Although it is simply bread, yet if faith and brotherly love precede it, it is to be received with joy, since, when it is used in the church, it is to show us that we are truly one bread and one body, and that we are and wish to be true brethren with one another, etc. But if one is found who will not live the brotherly life, he eats unto condemnation, since he eats it without discerning, like any other meal, and dishonors love, which is the inner bond. For also it does not call to his mind Christ’s body and blood, the covenant of the cross, nor that he should be willing to live and suffer for the sake of Christ and the brethren, of the head and the members.[22]

Several things are worth noting here. First, as might be expected from the preceding discussion, Grebel offers no clear delineation between technical theology and moral imperatives. Whether present or absent, the ethics of “brotherly love” determine the theological significance of the Lord’s Supper. The Supper of fellowship “works,” as it were, insofar as the celebrants bear witness to its truthfulness by being one with each other in the bond of love. Equally absent are both the Roman Catholic fascination with the Mass as a sacrament and the Protestant preoccupation with the nature of the Presence of Christ in the bread and wine. In contrast to Catholic and Protestant attempts to provide theologies that were ostensibly true regardless of time and place, Grebel made explicit use of the contextual nature of Christian practice to suggest a theology sustainable only by the true appropriation of that theology. Put simply, his eucharistic doctrine was designed to be meaningful only when something was done about it.

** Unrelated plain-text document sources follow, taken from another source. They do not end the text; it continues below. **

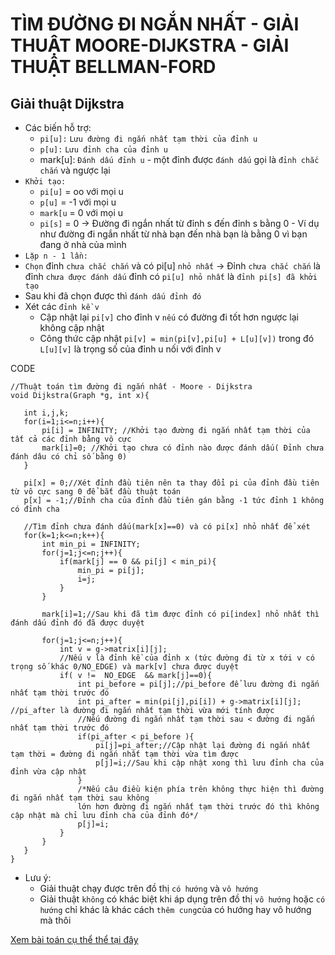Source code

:# TÌM ĐƯỜNG ĐI NGẮN NHẤT - GIẢI THUẬT MOORE-DIJKSTRA - GIẢI THUẬT BELLMAN-FORD
## Giải thuật Dijkstra 
- Các biến hỗ trợ:
  + `pi[u]:` `Lưu đường đi ngắn nhất tạm thời của đỉnh u`
  + `p[u]:` `Lưu đỉnh cha của đỉnh u`
  + mark[u]: `Đánh dấu đỉnh u` - một đỉnh được `đánh dấu` gọi là `đỉnh chắc chắn` và ngược lại
- `Khởi tạo:`
  - `pi[u]` = oo với mọi u 
  - `p[u]` = -1 với mọi u
  - `mark[u` = 0 với mọi u
  - `pi[s]` = 0 -> Đường đi ngắn nhất từ đỉnh s đến đỉnh s bằng 0 - Ví dụ như đường đi ngắn nhất từ nhà bạn đến nhà bạn là bằng 0 vì bạn đang ở nhà của mình 
 - `Lặp n - 1 lần:`
  - `Chọn` đỉnh `chưa chắc chắn` và có pi[u] `nhỏ nhất` -> Đỉnh `chưa chắc chắn` là đỉnh `chưa được đánh dấu` đỉnh có `pi[u] nhỏ nhất` là `đỉnh pi[s] đã khởi tạo`
  - Sau khi đã chọn được thì `đánh dấu đỉnh đó`
  - Xét các `đỉnh kề v`
      + Cập nhật lại `pi[v]` cho đỉnh v `nếu` có đường đi tốt hơn ngược lại không cập nhật
      + Công thức cập nhật `pi[v] = min(pi[v],pi[u] + L[u][v])` trong đó `L[u][v]` là trọng số của đỉnh u nối với đỉnh v
 
 CODE 
 ```
 //Thuật toán tìm đường đi ngắn nhất - Moore - Dijkstra
void Dijkstra(Graph *g, int x){

	int i,j,k;
	for(i=1;i<=n;i++){
		pi[i] = INFINITY; //Khởi tạo đường đi ngắn nhất tạm thời của tất cả các đỉnh bằng vô cực
		mark[i]=0; //Khởi tạo chưa có đỉnh nào được đánh dấu( Đỉnh chưa đánh dâu có chỉ số bằng 0)
	}

	pi[x] = 0;//Xét đỉnh đầu tiên nên ta thay đổi pi của đỉnh đầu tiên từ vô cực sang 0 để bắt đầu thuật toán
	p[x] = -1;//Đỉnh cha của đỉnh đầu tiên gán bằng -1 tức đỉnh 1 không có đỉnh cha

	//Tìm đỉnh chưa đánh dấu(mark[x]==0) và có pi[x] nhỏ nhất để xét
	for(k=1;k<=n;k++){
		int min_pi = INFINITY;
		for(j=1;j<=n;j++){
			if(mark[j] == 0 && pi[j] < min_pi){
				min_pi = pi[j];
				i=j;
			}
		}

		mark[i]=1;//Sau khi đã tìm được đỉnh có pi[index] nhỏ nhất thì đánh dấu đỉnh đó đã được duyệt
		
		for(j=1;j<=n;j++){
			int v = g->matrix[i][j];
			//Nếu v là đỉnh kề của đỉnh x (tức đường đi từ x tới v có trọng số khác 0/NO_EDGE) và mark[v] chưa được duyệt
			if( v !=  NO_EDGE  && mark[j]==0){ 
			    int pi_before = pi[j];//pi_before để lưu đường đi ngắn nhất tạm thời trước đó
				int pi_after = min(pi[j],pi[i]) + g->matrix[i][j]; //pi_after là đường đi ngắn nhất tạm thời vừa mới tính được
				//Nếu đường đi ngắn nhất tạm thời sau < đường đi ngắn nhất tạm thời trước đó
				if(pi_after < pi_before ){
				    pi[j]=pi_after;//Cập nhật lại đường đi ngắn nhất tạm thời = đường đi ngắn nhất tạm thời vừa tìm được
				    p[j]=i;//Sau khi cập nhật xong thì lưu đỉnh cha của đỉnh vừa cập nhật 
				}
				/*Nếu câu điều kiện phía trên không thực hiện thì đường đi ngắn nhất tạm thời sau không 
				lớn hơn đường đi ngắn nhất tạm thời trước đó thì không cập nhật mà chỉ lưu đỉnh cha của đỉnh đó*/
				p[j]=i;    
			}
		}
	}
}
 ```
 - Lưu ý:
    + Giải thuật chạy được trên đồ thị `có hướng` và `vô hướng` 
    + Giải thuật `không` có khác biệt khi áp dụng trên đồ thị `vô hướng` hoặc `có hướng` chỉ khác là khác cách `thêm cung`của có hướng hay vô hướng mà thôi
    
 [Xem bài toán cụ thể thể tại đây](https://github.com/NguyenHuuNhan1912/Ly_Thuyet_Do_Thi/blob/main/Thuc_Hanh/Buoi_3/BT_1.1.c)
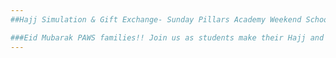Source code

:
 ```yaml
---
##Hajj Simulation & Gift Exchange- Sunday Pillars Academy Weekend School! 

###Eid Mubarak PAWS families!! Join us as students make their Hajj and celebrate Eid Ul Adha at PAWS!
---
```

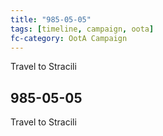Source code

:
 ```yaml
---
title: "985-05-05"
tags: [timeline, campaign, oota]
fc-category: OotA Campaign
---
```

<span class='ob-timelines'
	data-date='985-05-05-00'
	data-title='Campaign: NAGA Adventures'
	data-class='orange'> Travel to Stracili </span>
## 985-05-05
Travel to Stracili
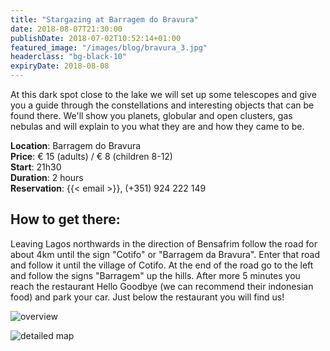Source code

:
 ```yaml
---
title: "Stargazing at Barragem do Bravura"
date: 2018-08-07T21:30:00
publishDate: 2018-07-02T10:52:14+01:00
featured_image: "/images/blog/bravura_3.jpg"
headerclass: "bg-black-10"
expiryDate: 2018-08-08
---
```

At this dark spot close to the lake we will set up some telescopes and give you a guide through the constellations and interesting objects that can be found there.
We'll show you planets, globular and open clusters, gas nebulas and will explain to you what they are and how they came to be.

<!--more-->


__Location__: Barragem do Bravura\
__Price__: &euro; 15 (adults) / &euro; 8 (children 8-12)\
__Start__: 21h30\
__Duration__: 2 hours\
__Reservation__: {{< email >}}, (+351) 924 222 149

## How to get there:
Leaving Lagos northwards in the direction of Bensafrim follow the road for about 4km until the sign "Cotifo" or "Barragem da Bravura".
Enter that road and follow it until the village of Cotifo.
At the end of the road go to the left and follow the signs "Barragem" up the hills.
After more 5 minutes you reach the restaurant Hello Goodbye (we can recommend their indonesian food) and park your car. Just below the restaurant you will find us!

![overview](../../images/blog/bravura-large.png)



![detailed map](../../images/blog/bravura-detail.png)
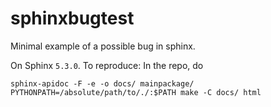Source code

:# sphinxbugtest

Minimal example of a possible bug in sphinx.

On Sphinx `5.3.0`. To reproduce: In the repo, do

```
sphinx-apidoc -F -e -o docs/ mainpackage/
PYTHONPATH=/absolute/path/to/./:$PATH make -C docs/ html
```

A second point worth noting in Grebel’s Letter is the way his ideas attest to the blending of the two Christological emphases noted above. Following a Reformed Christology, the bread is “simply bread.” Yet following a Christology conditioned by their experience as the church, with faith and brotherly love the church is both “one bread and one body.” The church thereby extends the incarnational reality of Christ’s humanity. This was Grebel’s answer to the question of what happened to Jesus’ body following the ascension, which removed his humanity from history. Rempel has shown that this same idea is also present in the Christologies of Balthasar Hubmaier and Pilgram Marpeck.[23]

This emphasis on the human nature of Christ helps to explain the sixteenth-century Swiss Anabaptist penchant for occasional rather than formal theology. It is appropriate that a church that believes itself to be the extension of the human, physical body of Christ should function as Christ did. It must act and respond according to the same historical specificity found in the stories of Jesus. Just as these stories refer to a real person in a particular time and place, so must the theological witness of the church. It is to the credit of sixteenth-century Anabaptism that the theology it produced is contextually rooted and occasionally determined in the forms of apologetic confessions and instructions to specific congregations, as in the case of Grebel’s Letter to Mntzer, Sattler’s letter to the congregation at Horb, or the many missives of Menno Simons. Such particular forms are necessary because they furnish the kinds of contexts necessary to provide theology the chance of proving to be truthful.

In addition to rejecting a sharp distinction between doctrine and ethics and accounting for a kind of occasional theology, this Christological formulation leads to a third observation: it avoids the negative consequences of a spirit/matter dualism. Indeed, an over-zealous emphasis on spirit, that is, on Christ’s divinity, leads to an inward and individual communion. In contrast, emphasizing Christ’s humanity as the sole outward mediating presence in the Lord’s Supper can disproportionately exalt the church at the expense of the individual’s faith. The Swiss Anabaptists rejected both of these tendencies by recovering the unity of Christ in his two natures, thus allowing for the church’s self-expression of unity in both its corporate and individual manifestations.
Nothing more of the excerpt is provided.